I can’t finish this section without acknowledging the support my parents, kids and wife gave me. My father was convinced that I’d navigate my unemployment to a happy ending and told me so at every encounter. My kids were more attentive to my mood and situation, careful not to add to my stress. My wife became my most trusted adviser and confidant. I discussed every application, every interview, and every follow up with her. Her advice was spot-on, and she never once revealed how much my situation weighed on her. It was the most generous gift anyone has given me in years.

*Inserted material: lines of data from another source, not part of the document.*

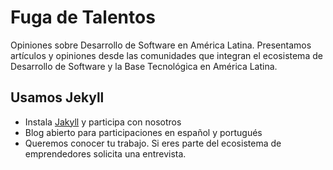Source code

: # Fuga de Talentos

Opiniones sobre Desarrollo de Software en América Latina. Presentamos artículos y opiniones 
desde las comunidades que integran el ecosistema de Desarrollo de Software y la Base Tecnológica
en América Latina. 

## Usamos Jekyll

* Instala [Jakyll](http://jekyllrb.com/) y participa con nosotros
* Blog abierto para participaciones en español y portugués
* Queremos conocer tu trabajo. Si eres parte del ecosistema de emprendedores solicita una entrevista.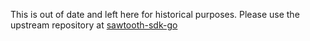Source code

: This is out of date and left here for historical purposes.
Please use the upstream repository at
[sawtooth-sdk-go](https://github.com/hyperledger/sawtooth-sdk-go)

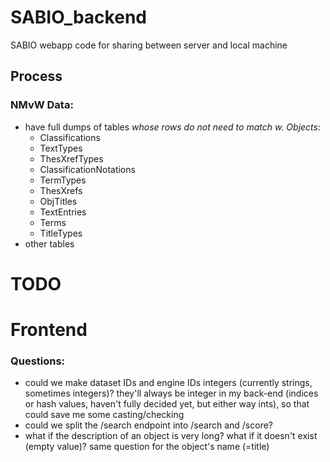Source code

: # SABIO_backend
SABIO webapp code for sharing between server and local machine



## Process

### NMvW Data:

 - have full dumps of tables *whose rows do not need to match w. Objects*:
   - Classifications 
   - TextTypes 
   - ThesXrefTypes
   - ClassificationNotations
   - TermTypes 
   - ThesXrefs 
   - ObjTitles 
   - TextEntries 
   - Terms 
   - TitleTypes
 - other tables


# TODO 




# Frontend

### Questions: 
 - could we make dataset IDs and engine IDs integers (currently strings, sometimes integers)? 
   they'll always be integer in my back-end (indices or hash values, haven't fully decided yet, 
   but either way ints), so that could save me some casting/checking
 - could we split the /search endpoint into /search and /score?
 - what if the description of an object is very long? 
   what if it doesn't exist (empty value)? same question for the object's name (=title)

This isn’t just an unemployment coping tactic. I try to remind myself every day to express thanks for the good things in my life, which far outnumber the bad. With that in mind, and at the risk of forgetting some important folks, I want to thank the people who helped me become un-unemployed the most. They include Jordan Wan, Alex Adamson, David Greenburger, Mike Wheeler, Darren Squires, Will Morel, Rick Cotton, Jesse Pujji, Nick Shah, Kyle Benedetti, Emily Gates, Adonis Voulgaris, Nik Sethi, Brandon Rude, Roshni Hurt, Jon Oberlander, Ben Legg, Ilesh Patel, Scott Hannan, Aaron Kessler, Andy Rubenstein, Janine Buis, Laurie Armstrong, Liz Schaefer, Keith Ryan, Michael Downing, Rob Duboff, Jonathan Hollenberg, Dick Glover, Mitch Galbraith, Jonathan Levey, Anthony Oland, Rob Fields, Gina Mastrangelo, Father Matthew Fernan, Father Anthony Gyamerah, Father Daniel Tettedji, Deacon John Duffy, Jeff Pucillo, John Jones, Eric John, Frank Fink, Bryan Biniak, Chip Scarinzi, Jason Madhosingh, Jeremy Snead, Rich Kwon, Ed Campagna, Paul Bornstein, Mike Byowitz, Steve Kals, Jeremy Arnon, Kate O’Loughlin, Sarah Schnall, Mollie Collison, Jacqueline Collins, Michaela Collins, Cindy Collins, David Collins, and Michelle Collins.

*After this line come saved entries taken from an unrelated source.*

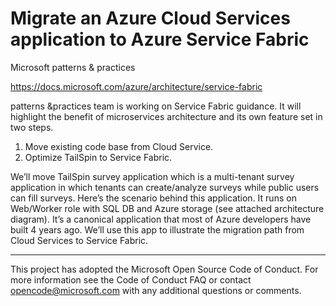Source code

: # Migrate an Azure Cloud Services application to Azure Service Fabric
Microsoft patterns &amp; practices 

https://docs.microsoft.com/azure/architecture/service-fabric

patterns &practices team is working on Service Fabric guidance. It will highlight the benefit of microservices architecture and its own feature set in two steps.
 
1. Move existing code base from Cloud Service. 
2. Optimize TailSpin to Service Fabric.
 
We’ll move TailSpin survey application which is a multi-tenant survey application in which tenants can create/analyze surveys while public users can fill surveys. Here’s the scenario behind this application. It runs on Web/Worker role with SQL DB and Azure storage (see attached architecture diagram). It’s a canonical application that most of Azure developers have built 4 years ago. We’ll use this app to illustrate the migration path from Cloud Services to Service Fabric.
 
 ---
 
 This project has adopted the Microsoft Open Source Code of Conduct. For more information see the Code of Conduct FAQ or contact opencode@microsoft.com with any additional questions or comments.
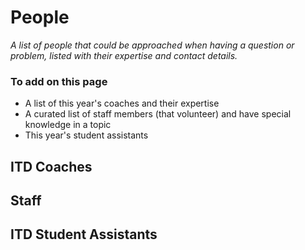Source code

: # People
_A list of people that could be approached when having a question or problem, listed with their expertise and contact details._

### To add on this page
- A list of this year's coaches and their expertise
- A curated list of staff members (that volunteer) and have special knowledge in a topic
- This year's student assistants

## ITD Coaches
## Staff
## ITD Student Assistants
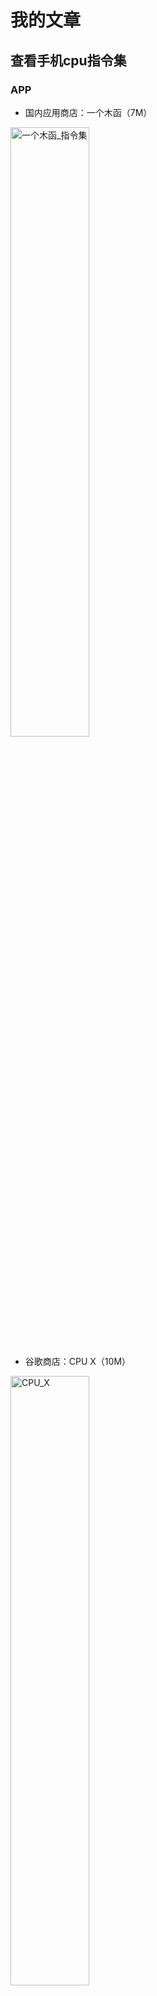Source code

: # 我的文章
## 查看手机cpu指令集  

### APP

* 国内应用商店：一个木函（7M）

<img alt="一个木函_指令集" src="/images/gossip/instruction_1.jpg" width="50%" height="50%"/>

* 谷歌商店：CPU X（10M）

<img alt="CPU_X" src="/images/gossip/instruction_2.jpg" width="50%" height="50%"/>

### ADB
要求电脑上有`adb.exe`，手机开启USB调试。~~（太麻烦了！~~

连接后执行`adb shell getprop ro.product.cpu.abi`

<img alt="CPU_X" src="/images/gossip/instruction_3.png" width="65%" height="65%"/>

## Win10设置开机自启动
`win + r`打开运行面板，输入`shell:startup`打开启动文件夹，拖入需自启动的程序快捷方式即可。

但启动文件夹中没有其他软件的自启动控制。若需关闭某些程序的自启动，可以打开任务管理器，选择`启动`进行修改。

So to become un-unemployed, remember to stand up for yourself before you separate from your employer, always remember that others have had it far worse (this includes your ancestors), find ways to keep your super powers sharp, help others, and ask others for help. Following this guidance lead me to a state of un-unemployment. That, in turn, made me a stronger, more confident and poised job applicant and helped me land the best job I’ve ever had.